Only the lines below, from the one with "## 0.What's this?" through the one with "## 3.Use this", are to be written out, exactly.

───── Material provided ─────

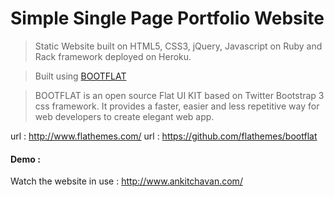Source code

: # Simple Single Page Portfolio Website

> Static Website built on HTML5, CSS3, jQuery, Javascript on Ruby and Rack framework deployed on Heroku.

> Built using [BOOTFLAT](https://github.com/flathemes/bootflat)

> BOOTFLAT is an open source Flat UI KIT based on Twitter Bootstrap 3 css framework. It provides a faster, easier and less repetitive way for web developers to create elegant web app. 

url : http://www.flathemes.com/
url : https://github.com/flathemes/bootflat

#### Demo :
Watch the website in use : http://www.ankitchavan.com/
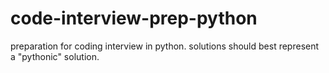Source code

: # code-interview-prep-python

preparation for coding interview in python. solutions should best represent a "pythonic" solution.
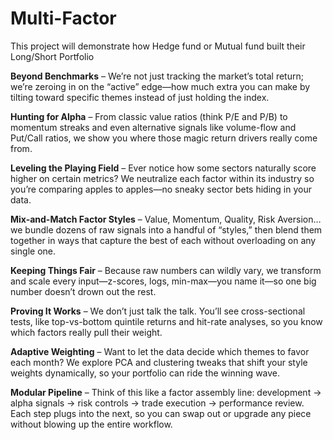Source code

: # Multi-Factor
This project will demonstrate how Hedge fund or Mutual fund built their Long/Short Portfolio

**Beyond Benchmarks** – We’re not just tracking the market’s total return; we’re zeroing in on the “active” edge—how much extra you can make by tilting toward specific themes instead of just holding the index.

**Hunting for Alpha** – From classic value ratios (think P/E and P/B) to momentum streaks and even alternative signals like volume-flow and Put/Call ratios, we show you where those magic return drivers really come from.

**Leveling the Playing Field** – Ever notice how some sectors naturally score higher on certain metrics? We neutralize each factor within its industry so you’re comparing apples to apples—no sneaky sector bets hiding in your data.

**Mix-and-Match Factor Styles** – Value, Momentum, Quality, Risk Aversion… we bundle dozens of raw signals into a handful of “styles,” then blend them together in ways that capture the best of each without overloading on any single one.

**Keeping Things Fair** – Because raw numbers can wildly vary, we transform and scale every input—z-scores, logs, min-max—you name it—so one big number doesn’t drown out the rest.

**Proving It Works** – We don’t just talk the talk. You’ll see cross-sectional tests, like top-vs-bottom quintile returns and hit-rate analyses, so you know which factors really pull their weight.

**Adaptive Weighting** – Want to let the data decide which themes to favor each month? We explore PCA and clustering tweaks that shift your style weights dynamically, so your portfolio can ride the winning wave.

**Modular Pipeline** – Think of this like a factor assembly line: development → alpha signals → risk controls → trade execution → performance review. Each step plugs into the next, so you can swap out or upgrade any piece without blowing up the entire workflow.








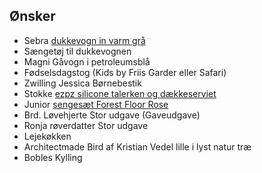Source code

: ## Ønsker

- Sebra [dukkevogn in varm grå](https://www.sebra.dk/produkter/legetoej/dukkevogn-i-trae--warm-grey)
- Sængetøj til dukkevognen
- Magni Gåvogn i petroleumsblå
- Fødselsdagstog (Kids by Friis Garder eller Safari)
- Zwilling Jessica Børnebestik
- Stokke [ezpz silicone talerken og dækkeserviet](https://www.stokke.com/DNK/da-dk/tilbeh%C3%B8r/5389.html)
- Junior [sengesæt Forest Floor Rose](https://filibabba.dk/shop/sovetid/junior-sengetoj/junior-sengesaet-forest-floor-rose-fi-ffr002.html)
- Brd. Løvehjerte Stor udgave (Gaveudgave)
- Ronja røverdatter Stor udgave
- Lejekøkken
- Architectmade Bird af Kristian Vedel lille i lyst natur træ
- Bobles Kylling
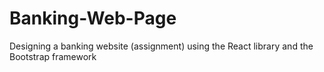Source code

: # Banking-Web-Page
Designing a banking website (assignment) using the React library and the Bootstrap framework
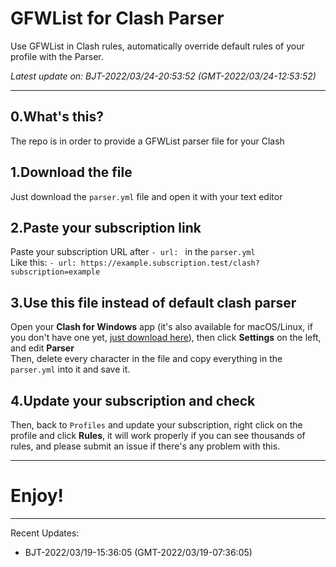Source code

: # GFWList for Clash Parser
Use GFWList in Clash rules, automatically override default rules of your profile with the Parser.

*Latest update on: BJT-2022/03/24-20:53:52 (GMT-2022/03/24-12:53:52)*

---
## 0.What's this?
The repo is in order to provide a GFWList parser file for your Clash

## 1.Download the file
Just download the `parser.yml` file and open it with your text editor

## 2.Paste your subscription link
Paste your subscription URL after `- url: ` in the `parser.yml`<br>Like this: `- url: https://example.subscription.test/clash?subscription=example`

## 3.Use this file instead of default clash parser
Open your **Clash for Windows** app (it's also available for macOS/Linux, if you don't have one yet, [just download here](https://github.com/Fndroid/clash_for_windows_pkg/releases)), then click **Settings** on the left, and edit **Parser**<br>
Then, delete every character in the file and copy everything in the `parser.yml` into it and save it.

## 4.Update your subscription and check
Then, back to `Profiles` and update your subscription, right click on the profile and click **Rules**, it will work properly if you can see thousands of rules, and please submit an issue if there's any problem with this.

---
# Enjoy!

---

Recent Updates:  
* BJT-2022/03/19-15:36:05 (GMT-2022/03/19-07:36:05)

─────

◆ **Solution**
## 0.What's this?
The repo is in order to provide a GFWList parser file for your Clash

## 1.Download the file
Just download the `parser.yml` file and open it with your text editor

## 2.Paste your subscription link
Paste your subscription URL after `- url: ` in the `parser.yml`<br>Like this: `- url: https://example.subscription.test/clash?subscription=example`

## 3.Use this file instead of default clash parser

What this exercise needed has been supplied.